Tag Archives: death

The Sword of the Lord

blue sword 25
On all the barren heights in the desert destroyers will come. Indeed, a sword of the LORD will devour from one end of the land to the other. There will be no peace for any person (Jeremiah 12:12, ISV).

Whenever the sword of Lord is mentioned in the Old Testament, it is a literal sword. Even when the use might be metaphorical, the sword means death and destruction. The method might be a plague or some other form of death. The people of Israel understood that the sword of the LORD was an instrument of death.

The Apostle Paul dramatically changed that imagery for New Testament believers. And take the helmet of salvation, and the sword of the Spirit, which is the word of God: (Ephesians 6:17).

The book of Hebrews uses the same imagery. For the word of God is living and active, sharper than any double-edged sword, piercing until it divides soul and spirit, joints and marrow, as it judges the thoughts and purposes of the heart (Hebrews 4:12, ISV).

This imagery is continued by John in the last book of the New Testament, the Revelation, written about 95 AD. In his right hand he held seven stars, and out of his mouth came a sharp, two-edged sword. His face was like the sun when it shines with full force (Revelation 1:16).

The power of the tongue was not a new concept, but it is somewhat difficult for us to understand. Solomon said, “The positive words that a man speaks fill his stomach; he will be satisfied with what his lips produce.” (Proverbs 18:20, ISV). In our culture, which emphasizes the positive, this is not too unusual.

But the very next verse says, “Death and life are in the power of the tongue; and whoever loves it shall eat its fruit.” (Keil and Delitzsch commentary translation) Even metaphorically, we do not think of a tongue as an instrument of death.

Jesus said, “Again, you have heard that it was told those who lived long ago, ‘You must not swear an oath falsely,’ but ‘You must fulfill your oaths to the Lord.’ But I tell you not to swear at all, neither by heaven, because it is God’s throne, nor by the earth, because it is his footstool, nor by Jerusalem, because it is the city of the Great King. Nor should you swear by your head, because you cannot make one hair white or black. Instead, let your message be ‘Yes’ for ‘Yes’ and ‘No’ for ‘No.’ Anything more than that comes from the evil one.” (Matthew 5:33-37).
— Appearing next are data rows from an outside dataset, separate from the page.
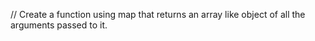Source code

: // Create a function using map that returns an array like object of all the arguments passed to it.
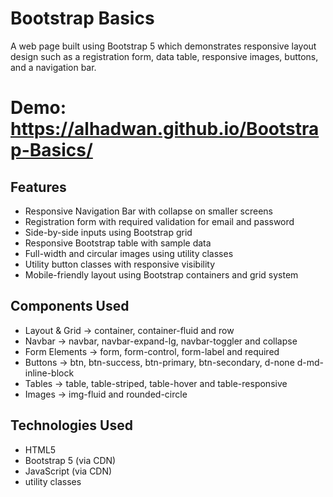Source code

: # Bootstrap Basics

A web page built using Bootstrap 5 which demonstrates responsive layout design such as a registration form, data table, responsive images, buttons, and a navigation bar.

# Demo: https://alhadwan.github.io/Bootstrap-Basics/

## Features

- Responsive Navigation Bar with collapse on smaller screens
- Registration form with required validation for email and password
- Side-by-side inputs using Bootstrap grid
- Responsive Bootstrap table with sample data
- Full-width and circular images using utility classes
- Utility button classes with responsive visibility
- Mobile-friendly layout using Bootstrap containers and grid system

## Components Used

- Layout & Grid -> container, container-fluid and row
- Navbar -> navbar, navbar-expand-lg, navbar-toggler and collapse
- Form Elements -> form, form-control, form-label and required
- Buttons -> btn, btn-success, btn-primary, btn-secondary, d-none d-md-inline-block
- Tables -> table, table-striped, table-hover and table-responsive
- Images -> img-fluid and rounded-circle

## Technologies Used

- HTML5
- Bootstrap 5 (via CDN)
- JavaScript (via CDN)
- utility classes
We understand that we are to be truthful, kind, and honest with our words; words that we write as well as speak. But we have difficulty equating the Sword of the Lord with life and death. David understood this very clearly. David asked the young man who related the story, “How do you know that Saul and his son Jonathan are dead?” The young man who had been relating the story answered, “I happened to be on Mount Gilboa and there was Saul, leaning on his spear! Meanwhile, the chariots and horsemen were rapidly drawing near. Saul glanced behind him, saw me, and called out to me, so I replied, ‘Here I am!’ He asked me, ‘Who are you?’ So I answered him, ‘I’m an Amalekite!’ He begged me, ‘Please—come stand here next to me and kill me, because I’m still alive.’ So I stood next to him and killed him, because I knew that he wouldn’t live after he had fallen. I took the crown that had been on his head, along with the bracelet that had been on his arm, and I have brought them to your majesty.” On hearing this, David grabbed his clothes and tore them, as did all the men who were attending to him. They mourned and wept, and then decided to fast until dusk for Saul, for his son Jonathan, for the army of the LORD, and for the house of Israel, because they had fallen in battle. Meanwhile, David asked the young man who had told him the story, “Where are you from?” He answered, “I’m an Amalekite, the son of a foreign man.” At this David asked him, “How is it that you weren’t afraid to raise your hand to strike the LORD’s anointed?” Then David called out to one of his young men and ordered him, “Go up to him and cut him down!” So he attacked him and killed him. David told him, “Your blood is on your own head, because your own words testified against you! After all, you said, ‘I myself have killed the LORD’s anointed!'” (2 Samuel 1:5-16).

Each of us has the same responsibility. I saw the dead, both unimportant and important, standing in front of the throne, and books were open. Another book was opened—the Book of Life. The dead were judged according to their actions, as recorded in the books (Revelation 20:12). One of our actions (works, KJV) are the words we speak. Just like the internet, our words are never deleted. And they will be presented in judgment if they are not covered by the blood of the Lord Jesus Christ.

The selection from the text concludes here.